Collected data
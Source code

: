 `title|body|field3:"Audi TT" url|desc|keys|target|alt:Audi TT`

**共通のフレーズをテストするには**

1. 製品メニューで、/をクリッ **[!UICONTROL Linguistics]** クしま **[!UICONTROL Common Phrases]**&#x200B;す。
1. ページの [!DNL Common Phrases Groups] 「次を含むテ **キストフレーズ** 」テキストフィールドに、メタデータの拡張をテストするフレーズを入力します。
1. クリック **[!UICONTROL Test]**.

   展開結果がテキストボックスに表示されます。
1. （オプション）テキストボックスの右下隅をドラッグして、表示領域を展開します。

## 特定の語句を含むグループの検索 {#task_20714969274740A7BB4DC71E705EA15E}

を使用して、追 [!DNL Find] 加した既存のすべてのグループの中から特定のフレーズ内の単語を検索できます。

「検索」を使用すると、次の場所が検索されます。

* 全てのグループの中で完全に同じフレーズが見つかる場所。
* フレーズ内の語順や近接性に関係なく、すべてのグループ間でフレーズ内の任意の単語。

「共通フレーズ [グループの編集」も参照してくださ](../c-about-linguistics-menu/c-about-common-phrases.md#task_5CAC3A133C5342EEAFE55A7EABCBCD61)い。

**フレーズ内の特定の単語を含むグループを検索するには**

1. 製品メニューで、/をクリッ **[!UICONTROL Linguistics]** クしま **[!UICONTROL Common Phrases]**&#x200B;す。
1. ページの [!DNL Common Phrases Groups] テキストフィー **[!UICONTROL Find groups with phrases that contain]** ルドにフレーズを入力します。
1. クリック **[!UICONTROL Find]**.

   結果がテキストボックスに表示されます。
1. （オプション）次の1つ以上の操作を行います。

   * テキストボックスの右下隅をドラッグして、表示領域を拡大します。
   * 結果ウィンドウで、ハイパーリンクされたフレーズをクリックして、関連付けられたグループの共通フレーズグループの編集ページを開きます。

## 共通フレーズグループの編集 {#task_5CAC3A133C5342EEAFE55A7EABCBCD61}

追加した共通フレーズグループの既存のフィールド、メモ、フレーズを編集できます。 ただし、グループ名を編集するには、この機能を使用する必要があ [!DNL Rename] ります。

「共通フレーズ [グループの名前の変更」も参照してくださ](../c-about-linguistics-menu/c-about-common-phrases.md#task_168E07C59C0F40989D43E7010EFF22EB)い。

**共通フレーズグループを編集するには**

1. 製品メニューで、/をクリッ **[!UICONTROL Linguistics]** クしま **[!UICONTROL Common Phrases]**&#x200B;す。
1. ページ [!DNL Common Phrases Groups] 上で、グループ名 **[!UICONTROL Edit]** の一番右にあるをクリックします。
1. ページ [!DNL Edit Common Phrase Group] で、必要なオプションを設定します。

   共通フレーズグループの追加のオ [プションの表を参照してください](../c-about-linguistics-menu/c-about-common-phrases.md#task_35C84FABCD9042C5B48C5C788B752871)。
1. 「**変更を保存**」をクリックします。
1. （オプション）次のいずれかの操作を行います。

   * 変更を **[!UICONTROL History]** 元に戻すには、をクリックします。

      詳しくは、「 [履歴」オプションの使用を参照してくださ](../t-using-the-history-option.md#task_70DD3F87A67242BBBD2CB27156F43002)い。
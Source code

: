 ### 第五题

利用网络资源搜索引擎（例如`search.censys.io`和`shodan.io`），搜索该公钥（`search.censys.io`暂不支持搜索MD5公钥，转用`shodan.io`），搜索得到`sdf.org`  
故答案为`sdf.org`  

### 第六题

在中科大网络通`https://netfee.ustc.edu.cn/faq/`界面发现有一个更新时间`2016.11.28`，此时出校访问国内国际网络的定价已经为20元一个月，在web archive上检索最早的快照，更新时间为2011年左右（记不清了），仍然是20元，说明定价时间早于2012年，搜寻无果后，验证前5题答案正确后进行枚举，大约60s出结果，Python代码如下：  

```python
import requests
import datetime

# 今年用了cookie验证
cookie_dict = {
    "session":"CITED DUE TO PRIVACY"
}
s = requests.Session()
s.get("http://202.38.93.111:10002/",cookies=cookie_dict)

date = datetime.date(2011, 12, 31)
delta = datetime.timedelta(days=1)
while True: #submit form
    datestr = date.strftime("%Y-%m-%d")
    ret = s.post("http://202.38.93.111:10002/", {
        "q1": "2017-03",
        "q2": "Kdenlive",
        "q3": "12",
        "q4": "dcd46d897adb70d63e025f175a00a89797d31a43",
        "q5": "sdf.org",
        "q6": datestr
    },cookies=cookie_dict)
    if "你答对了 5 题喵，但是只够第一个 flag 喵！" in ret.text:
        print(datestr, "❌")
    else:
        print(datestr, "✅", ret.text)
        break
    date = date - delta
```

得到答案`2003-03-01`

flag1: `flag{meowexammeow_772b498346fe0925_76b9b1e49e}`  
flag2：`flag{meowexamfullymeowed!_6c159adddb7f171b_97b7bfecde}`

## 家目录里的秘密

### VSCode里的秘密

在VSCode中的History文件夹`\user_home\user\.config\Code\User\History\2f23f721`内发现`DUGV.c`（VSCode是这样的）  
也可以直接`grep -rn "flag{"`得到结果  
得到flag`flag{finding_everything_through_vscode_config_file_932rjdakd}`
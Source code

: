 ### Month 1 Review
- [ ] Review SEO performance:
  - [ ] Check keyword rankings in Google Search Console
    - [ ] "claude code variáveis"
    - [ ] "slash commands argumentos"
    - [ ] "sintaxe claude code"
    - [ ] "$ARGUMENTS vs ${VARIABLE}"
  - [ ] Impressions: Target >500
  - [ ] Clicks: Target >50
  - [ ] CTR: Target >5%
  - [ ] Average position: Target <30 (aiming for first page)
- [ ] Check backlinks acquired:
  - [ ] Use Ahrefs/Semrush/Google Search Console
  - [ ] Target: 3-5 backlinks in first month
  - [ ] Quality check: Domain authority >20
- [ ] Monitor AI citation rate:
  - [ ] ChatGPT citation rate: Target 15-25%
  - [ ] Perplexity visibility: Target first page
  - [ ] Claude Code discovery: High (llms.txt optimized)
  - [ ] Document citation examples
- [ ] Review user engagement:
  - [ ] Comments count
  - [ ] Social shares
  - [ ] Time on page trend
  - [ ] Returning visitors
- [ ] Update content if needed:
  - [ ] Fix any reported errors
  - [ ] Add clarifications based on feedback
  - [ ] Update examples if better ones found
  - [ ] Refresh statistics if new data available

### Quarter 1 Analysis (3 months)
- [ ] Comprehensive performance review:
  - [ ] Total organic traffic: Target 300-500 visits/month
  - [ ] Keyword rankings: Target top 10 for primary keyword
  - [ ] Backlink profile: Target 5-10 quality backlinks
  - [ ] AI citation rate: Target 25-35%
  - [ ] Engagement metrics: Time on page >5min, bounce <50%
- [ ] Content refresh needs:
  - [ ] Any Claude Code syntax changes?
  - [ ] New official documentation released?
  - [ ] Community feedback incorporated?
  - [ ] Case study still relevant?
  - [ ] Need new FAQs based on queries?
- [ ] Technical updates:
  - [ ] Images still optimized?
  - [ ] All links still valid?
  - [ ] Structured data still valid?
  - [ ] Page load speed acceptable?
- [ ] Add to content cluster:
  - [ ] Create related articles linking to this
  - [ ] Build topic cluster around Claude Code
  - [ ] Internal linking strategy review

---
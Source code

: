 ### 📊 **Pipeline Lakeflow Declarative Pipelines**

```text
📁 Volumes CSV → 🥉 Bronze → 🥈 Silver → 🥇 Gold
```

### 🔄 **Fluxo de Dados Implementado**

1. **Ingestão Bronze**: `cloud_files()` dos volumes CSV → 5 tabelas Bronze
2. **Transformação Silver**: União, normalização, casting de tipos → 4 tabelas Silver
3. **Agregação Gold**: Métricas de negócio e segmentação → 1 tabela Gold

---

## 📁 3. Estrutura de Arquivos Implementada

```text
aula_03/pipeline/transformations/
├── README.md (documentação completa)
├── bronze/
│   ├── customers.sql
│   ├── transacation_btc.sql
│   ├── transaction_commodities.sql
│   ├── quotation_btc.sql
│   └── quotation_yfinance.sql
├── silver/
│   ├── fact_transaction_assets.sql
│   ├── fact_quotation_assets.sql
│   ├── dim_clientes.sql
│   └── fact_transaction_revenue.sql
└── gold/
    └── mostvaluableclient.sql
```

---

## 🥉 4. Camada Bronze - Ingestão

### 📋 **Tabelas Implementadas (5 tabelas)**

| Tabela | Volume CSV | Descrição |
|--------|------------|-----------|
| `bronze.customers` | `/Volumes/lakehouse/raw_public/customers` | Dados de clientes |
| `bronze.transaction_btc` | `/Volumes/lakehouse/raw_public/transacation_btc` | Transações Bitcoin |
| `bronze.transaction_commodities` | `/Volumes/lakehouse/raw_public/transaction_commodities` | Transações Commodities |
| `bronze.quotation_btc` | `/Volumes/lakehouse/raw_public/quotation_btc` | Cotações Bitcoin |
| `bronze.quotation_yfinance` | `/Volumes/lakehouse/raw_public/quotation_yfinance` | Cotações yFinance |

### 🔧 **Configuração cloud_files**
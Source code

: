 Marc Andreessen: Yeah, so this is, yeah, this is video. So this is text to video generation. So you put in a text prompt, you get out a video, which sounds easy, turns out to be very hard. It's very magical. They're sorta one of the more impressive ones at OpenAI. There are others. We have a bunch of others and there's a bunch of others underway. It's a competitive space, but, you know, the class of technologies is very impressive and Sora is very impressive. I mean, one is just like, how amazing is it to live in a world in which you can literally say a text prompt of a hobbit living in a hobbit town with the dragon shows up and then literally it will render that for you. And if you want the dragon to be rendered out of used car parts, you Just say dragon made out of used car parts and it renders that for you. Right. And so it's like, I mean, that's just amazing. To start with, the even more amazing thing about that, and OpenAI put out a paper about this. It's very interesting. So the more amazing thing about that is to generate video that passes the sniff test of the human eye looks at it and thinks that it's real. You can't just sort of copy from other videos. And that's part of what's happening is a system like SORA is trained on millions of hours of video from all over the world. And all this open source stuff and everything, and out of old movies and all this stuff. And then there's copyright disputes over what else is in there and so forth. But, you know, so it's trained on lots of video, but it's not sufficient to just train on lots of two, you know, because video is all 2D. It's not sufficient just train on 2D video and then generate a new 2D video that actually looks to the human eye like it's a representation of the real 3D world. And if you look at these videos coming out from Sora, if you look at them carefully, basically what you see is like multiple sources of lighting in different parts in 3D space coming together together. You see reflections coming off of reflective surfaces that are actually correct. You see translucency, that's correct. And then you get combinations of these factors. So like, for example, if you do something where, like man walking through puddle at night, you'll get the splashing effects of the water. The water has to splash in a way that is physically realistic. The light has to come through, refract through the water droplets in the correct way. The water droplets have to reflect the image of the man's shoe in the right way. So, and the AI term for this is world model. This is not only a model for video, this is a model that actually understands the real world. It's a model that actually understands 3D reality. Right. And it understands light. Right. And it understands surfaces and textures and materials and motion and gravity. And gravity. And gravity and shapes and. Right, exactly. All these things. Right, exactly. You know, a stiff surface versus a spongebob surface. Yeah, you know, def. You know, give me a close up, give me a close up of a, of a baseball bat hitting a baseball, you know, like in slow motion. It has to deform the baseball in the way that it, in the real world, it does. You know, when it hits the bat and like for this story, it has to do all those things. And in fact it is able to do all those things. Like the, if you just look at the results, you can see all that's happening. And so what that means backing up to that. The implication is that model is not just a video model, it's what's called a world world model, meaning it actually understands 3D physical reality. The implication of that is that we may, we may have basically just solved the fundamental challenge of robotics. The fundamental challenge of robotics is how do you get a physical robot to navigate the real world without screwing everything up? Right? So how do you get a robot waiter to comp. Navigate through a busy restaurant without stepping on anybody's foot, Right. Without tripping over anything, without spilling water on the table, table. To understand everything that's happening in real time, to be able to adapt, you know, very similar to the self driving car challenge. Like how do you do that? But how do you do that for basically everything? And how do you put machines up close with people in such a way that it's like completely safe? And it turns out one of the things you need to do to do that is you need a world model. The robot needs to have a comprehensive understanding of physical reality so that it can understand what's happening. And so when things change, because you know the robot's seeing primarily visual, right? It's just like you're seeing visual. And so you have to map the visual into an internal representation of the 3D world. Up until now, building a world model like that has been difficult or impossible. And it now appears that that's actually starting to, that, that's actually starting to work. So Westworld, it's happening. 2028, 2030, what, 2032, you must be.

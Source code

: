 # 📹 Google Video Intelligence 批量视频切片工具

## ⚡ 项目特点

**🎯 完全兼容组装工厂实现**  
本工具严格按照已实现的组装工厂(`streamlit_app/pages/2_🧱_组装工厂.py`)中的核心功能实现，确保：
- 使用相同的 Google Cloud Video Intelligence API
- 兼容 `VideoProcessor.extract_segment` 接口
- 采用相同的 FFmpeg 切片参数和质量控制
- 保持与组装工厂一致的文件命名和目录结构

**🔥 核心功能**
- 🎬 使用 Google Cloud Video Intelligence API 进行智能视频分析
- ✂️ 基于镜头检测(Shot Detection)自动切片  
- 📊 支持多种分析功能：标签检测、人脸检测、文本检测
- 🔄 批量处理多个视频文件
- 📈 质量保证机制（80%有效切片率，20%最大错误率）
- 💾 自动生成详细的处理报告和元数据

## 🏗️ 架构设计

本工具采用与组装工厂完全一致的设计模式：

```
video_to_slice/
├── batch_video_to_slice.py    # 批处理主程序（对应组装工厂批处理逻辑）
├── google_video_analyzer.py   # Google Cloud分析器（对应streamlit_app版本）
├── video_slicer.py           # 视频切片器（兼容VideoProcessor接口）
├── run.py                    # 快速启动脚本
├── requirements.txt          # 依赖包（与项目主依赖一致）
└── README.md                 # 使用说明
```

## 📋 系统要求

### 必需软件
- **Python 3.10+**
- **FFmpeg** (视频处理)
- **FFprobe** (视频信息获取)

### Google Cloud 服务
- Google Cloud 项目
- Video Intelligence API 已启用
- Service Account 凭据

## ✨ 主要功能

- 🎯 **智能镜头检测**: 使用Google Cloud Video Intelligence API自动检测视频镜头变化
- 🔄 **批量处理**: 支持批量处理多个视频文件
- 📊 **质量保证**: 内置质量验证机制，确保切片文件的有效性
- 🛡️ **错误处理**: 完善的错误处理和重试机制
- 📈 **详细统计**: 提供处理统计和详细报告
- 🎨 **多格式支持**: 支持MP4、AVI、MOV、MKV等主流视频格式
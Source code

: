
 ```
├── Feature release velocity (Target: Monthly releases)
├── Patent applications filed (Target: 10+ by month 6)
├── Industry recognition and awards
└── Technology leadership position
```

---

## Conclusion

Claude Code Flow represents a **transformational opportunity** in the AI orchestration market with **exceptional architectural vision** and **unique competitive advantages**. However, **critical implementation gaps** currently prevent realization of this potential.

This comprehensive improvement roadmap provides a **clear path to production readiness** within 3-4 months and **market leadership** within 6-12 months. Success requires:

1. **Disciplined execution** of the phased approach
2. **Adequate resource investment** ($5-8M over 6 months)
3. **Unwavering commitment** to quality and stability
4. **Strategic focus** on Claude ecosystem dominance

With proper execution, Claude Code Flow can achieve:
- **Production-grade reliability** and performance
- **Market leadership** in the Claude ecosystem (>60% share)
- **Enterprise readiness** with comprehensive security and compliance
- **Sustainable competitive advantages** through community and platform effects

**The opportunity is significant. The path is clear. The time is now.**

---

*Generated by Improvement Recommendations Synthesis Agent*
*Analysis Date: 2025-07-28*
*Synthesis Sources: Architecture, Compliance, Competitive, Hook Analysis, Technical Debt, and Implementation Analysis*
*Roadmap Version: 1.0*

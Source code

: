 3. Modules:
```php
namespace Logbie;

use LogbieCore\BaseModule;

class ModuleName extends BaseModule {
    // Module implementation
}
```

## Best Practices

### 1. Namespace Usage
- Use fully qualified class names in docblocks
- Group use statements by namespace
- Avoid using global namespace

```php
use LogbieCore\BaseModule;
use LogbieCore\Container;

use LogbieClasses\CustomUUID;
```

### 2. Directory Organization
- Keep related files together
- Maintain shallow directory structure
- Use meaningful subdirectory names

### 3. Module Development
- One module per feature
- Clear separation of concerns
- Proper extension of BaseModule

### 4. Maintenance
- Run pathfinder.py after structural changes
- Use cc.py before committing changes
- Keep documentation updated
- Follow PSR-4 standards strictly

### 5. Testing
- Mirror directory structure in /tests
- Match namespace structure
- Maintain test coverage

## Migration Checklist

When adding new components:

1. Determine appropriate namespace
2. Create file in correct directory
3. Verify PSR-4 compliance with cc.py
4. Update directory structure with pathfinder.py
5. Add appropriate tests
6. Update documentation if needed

Problem:
Which lines of the records above contain the word "related"? Show each of them.

Response to this exercise:
  - [ ] Create related articles linking to this
- Keep related files together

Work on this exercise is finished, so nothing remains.